“They’re buying those apartments, furnishing them, locking the door and leaving them empty,” said Rees, 65, who left his post last week after 29 years in charge of planning. “Large parts of London are becoming ghost towns and a lot of the young people who come to work here can’t find anywhere to live.”

Record property prices and rising rents have triggered a backlash against absentee landlords, prompting the government to impose a tax on companies that own empty homes. In December, under pressure from city officials, a group of 11 U.K. homebuilders agreed to stop giving overseas residents the first shot at buying London homes sold before they’re built.

The U.K. government should raise taxes on properties left vacant and use that revenue “to provide homes for people who really need them,” Rees said. About 85 percent of all new homes sold in London’s most sought-after districts such as Mayfair and Notting Hill aren’t used as the buyer’s primary residence, broker Savills Plc (SVS) estimated in a 2013 report.

 

‘Biggest Threat’

 

“The influx of residential investment money is probably the biggest threat facing London at the moment,” Rees said. “There must be a way where the government can tap into this investment boom to the benefit of London.”

London faces a shortfall of 21,500 homes a year for the next five years, most of it at the more affordable end of the market, Savills said in a separate November report. Households earning less than 50,000 pounds ($84,000) a year make up 57 percent of the demand for homes, the broker said.

London accounts for 22.4 percent of the U.K. economy, up from 19.4 percent in 1997, according to government data. In the third quarter of last year, the most recent figures available, the city’s annual growth rate of 3.2 percent beat a comparable figure for the U.K. of 2 percent, according to the Greater London Authority.
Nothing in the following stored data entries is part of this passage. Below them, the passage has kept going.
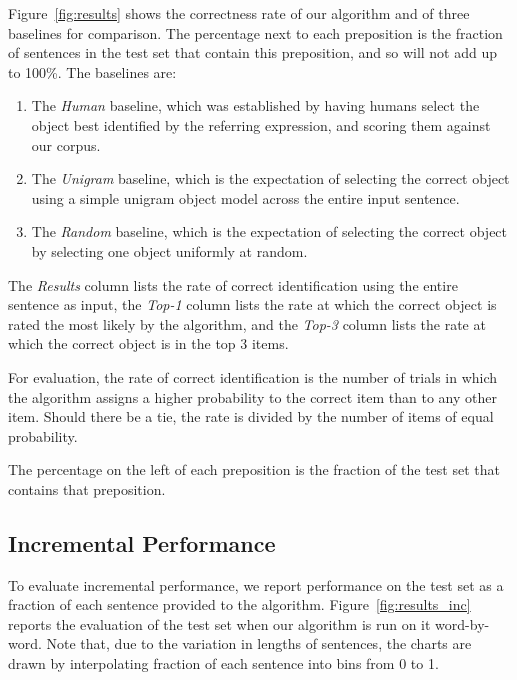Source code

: \documentclass[letterpaper,10pt]{article}
\begin{document}
Figure~\ref{fig:results} shows the correctness rate of our algorithm and of three baselines for comparison. The percentage next to each preposition is the fraction of sentences in the test set that contain this preposition, and so will not add up to 100\%. The baselines are:
\begin{enumerate}[topsep=0pt,itemsep=-1ex,partopsep=1ex,parsep=1ex]
	\item The \emph{Human} baseline, which was established by having humans select the object best identified by the referring expression, and scoring them against our corpus.
	\item The \emph{Unigram} baseline, which is the expectation of selecting the correct object using a simple unigram object model across the entire input sentence.
	\item The \emph{Random} baseline, which is the expectation of selecting the correct object by selecting one object uniformly at random.
\end{enumerate}

The \emph{Results} column lists the rate of correct identification using the entire sentence as input, the \emph{Top-1} column lists the rate at which the correct object is rated the most likely by the algorithm, and the \emph{Top-3} column lists the rate at which the correct object is in the top 3 items.

For evaluation, the rate of correct identification is the number of trials in which the algorithm assigns a higher probability to the correct item than to any other item. Should there be a tie, the rate is divided by the number of items of equal probability.

The percentage on the left of each preposition is the fraction of the test set that contains that preposition.

\subsection{Incremental Performance}

To evaluate incremental performance, we report performance on the test set as a fraction of each sentence provided to the algorithm. Figure~\ref{fig:results_inc} reports the evaluation of the test set when our algorithm is run on it word-by-word. Note that, due to the variation in lengths of sentences, the charts are drawn by interpolating fraction of each sentence into bins from 0 to 1.
\end{document}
At One Hyde Park, the U.K.’s most expensive apartment complex, 34 of the 83 residences eligible for local-government tax qualified for second-home discounts of 10 percent, the City of Westminster said in a reply to a 2012 Freedom of Information Act request by Bloomberg News. The borough removed discounts for second homes and empty properties last year.

 

Darkened Streets

 

The government has taken steps to make absentee ownership less attractive amid concern that some London neighborhoods are becoming blighted by darkened streets lined with unoccupied homes.
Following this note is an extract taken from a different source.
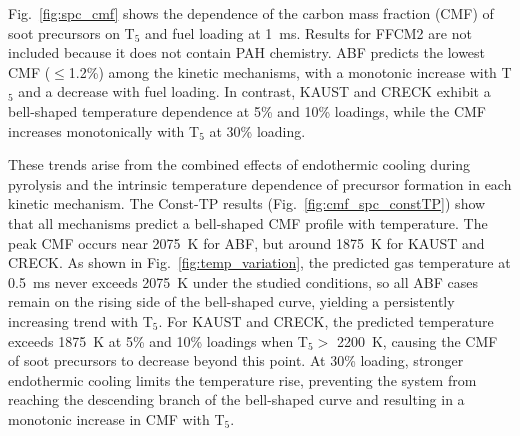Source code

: Fig.~\ref{fig:spc_cmf} shows the dependence of the carbon mass fraction (CMF) of soot precursors on T$_5$ and fuel loading at 1~ms. Results for FFCM2 are not included because it does not contain PAH chemistry. ABF predicts the lowest CMF ($\le$1.2\%) among the kinetic mechanisms, with a monotonic increase with T$_5$ and a decrease with fuel loading. In contrast, KAUST and CRECK exhibit a bell-shaped temperature dependence at 5\% and 10\% loadings, while the CMF increases monotonically with T$_5$ at 30\% loading. 


These trends arise from the combined effects of endothermic cooling during pyrolysis and the intrinsic temperature dependence of precursor formation in each kinetic mechanism. The Const-TP results (Fig.~\ref{fig:cmf_spc_constTP}) show that all mechanisms predict a bell-shaped CMF profile with temperature. The peak CMF occurs near 2075~K for ABF, but around 1875~K for KAUST and CRECK. As shown in Fig.~\ref{fig:temp_variation}, the predicted gas temperature at 0.5~ms never exceeds 2075~K under the studied conditions, so all ABF cases remain on the rising side of the bell-shaped curve, yielding a persistently increasing trend with T$_5$. For KAUST and CRECK, the predicted temperature exceeds 1875~K at 5\% and 10\% loadings when T$_5$$>$ 2200~K, causing the CMF of soot precursors to decrease beyond this point. At 30\% loading, stronger endothermic cooling limits the temperature rise, preventing the system from reaching the descending branch of the bell-shaped curve and resulting in a monotonic increase in CMF with T$_5$.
In March 2012, Chancellor of the Exchequer George Osborne levied a 15 percent tax on residential real estate valued at more than 2 million pounds bought using companies set up to avoid taxes. The tax was applied to empty homes worth 500,000 pounds or more in March.

A residential building in the City of London financial district is worth 50 percent to 400 percent more than an office property of the same size, said Rees, who oversaw the redevelopment or refurbishment of more than three quarters of the office space in the borough during his time as planning officer.

“They would all go to apartments if we let them, but then there’d be no jobs. We’ve got to provide the jobs first,” Rees, who’s now Professor of Places and City Planning at University College London, said in the March 21 interview.

Overseas investment in commercial property benefits the economy, said Rees, who planned the cluster of office towers in London’s financial district. “That’s maintaining and creating new office stock and therefore providing or sustaining jobs.”